Virus alert: Latest MyDoom causing pain for users

The latest MyDoom variant - MyDoom.O - is beginning to cause havoc for some email and internet users amid rumours circulating on the internet that the self-propagating worm is the most likely cause of lengthy downtime for search giant Google.

UK email filtering firm MessageLabs identified the mass mailer on Monday and said the virus' SMTP engine sends emails to addresses harvested from infected machines.

The 'sender's' email address is spoofed and it is thought the worm also spoofs the mailer-daemon@ address - commonly used to indicate a delivery failure, thus enhancing the complex layers of social engineering. The creator will doubtless be hoping it tricks recipients into believing a genuine mail has been returned for a reason they'll be tempted to ascertain.

Natasha Staley, information security analyst at MessageLabs, told silicon.com: "It's a clever move. People are used to the 'naked celebrity' angle and there's nothing about this more low-key approach that screams out as being anything suspicious."

Most likely to be caught out are less threat-savvy home users who may assume an important email has failed to reach the intended recipient and open the returned attachment.

The executable attachment is approximately 27,648 bytes in size, according to MessageLabs. The virus is also packed with UPX v1.0x and stored in a ZIP attachment.

While MessageLabs had intercepted around 25,000 copies of the virus by 18:30(BST) Staley cautioned that there is still a way to go before it apes the success of the first MyDoom worm which broke through the million mark within the first 24 hours of spreading.

"It's not batten down the hatches time," said Staley. "Nobody should be rushing out and buying tinned food and bottled water just yet."

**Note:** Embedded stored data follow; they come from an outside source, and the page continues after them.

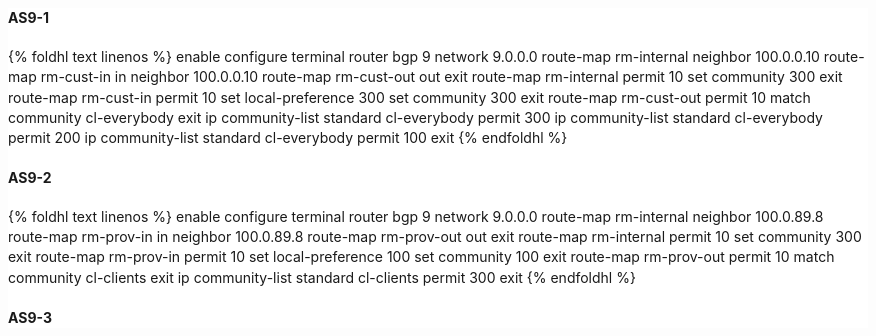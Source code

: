 #### AS9-1

{% foldhl text linenos %}
 enable
 configure terminal
 router bgp 9
  network 9.0.0.0 route-map rm-internal
  neighbor 100.0.0.10 route-map rm-cust-in in
  neighbor 100.0.0.10 route-map rm-cust-out out
  exit
 route-map rm-internal permit 10
  set community 300
  exit
 route-map rm-cust-in permit 10
  set local-preference 300
  set community 300
  exit
 route-map rm-cust-out permit 10
  match community cl-everybody
  exit
 ip community-list standard cl-everybody permit 300
 ip community-list standard cl-everybody permit 200
 ip community-list standard cl-everybody permit 100
 exit
{% endfoldhl %}

#### AS9-2

{% foldhl text linenos %}
 enable
 configure terminal
 router bgp 9
  network 9.0.0.0 route-map rm-internal
  neighbor 100.0.89.8 route-map rm-prov-in in
  neighbor 100.0.89.8 route-map rm-prov-out out
  exit
 route-map rm-internal permit 10
  set community 300
  exit
 route-map rm-prov-in permit 10
  set local-preference 100
  set community 100
  exit
 route-map rm-prov-out permit 10
  match community cl-clients
  exit
 ip community-list standard cl-clients permit 300
 exit
{% endfoldhl %}

#### AS9-3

However, Staley said the full effects of the virus may not be known until it fully impacts upon US and Asia Pacific networks.

While caution is obviously advised when opening any suspect email, the subject lines to be wary of in this instance include: "delivery failed", "Message could not be delivered", "Mail System Error - Returned Mail", "Delivery reports about your e-mail", "Returned mail: see transcript for details", "Returned mail: Data format error instruction", "MAILER-DAEMON", "Mail Administrator", "Automatic Email Delivery Software", "Post Office", "The Post Office", "Bounced mail", "Returned mail" and "Mail Delivery Subsystem".

Google was unable to comment on currently unfounded rumours that lengthy downtime on its search site is down to the virus. Popular tech gossip site Slashdot.org was reporting that to be the case as of 19:00(BST). A spokeswoman for Google UK said she was unable to comment pending an update from the US.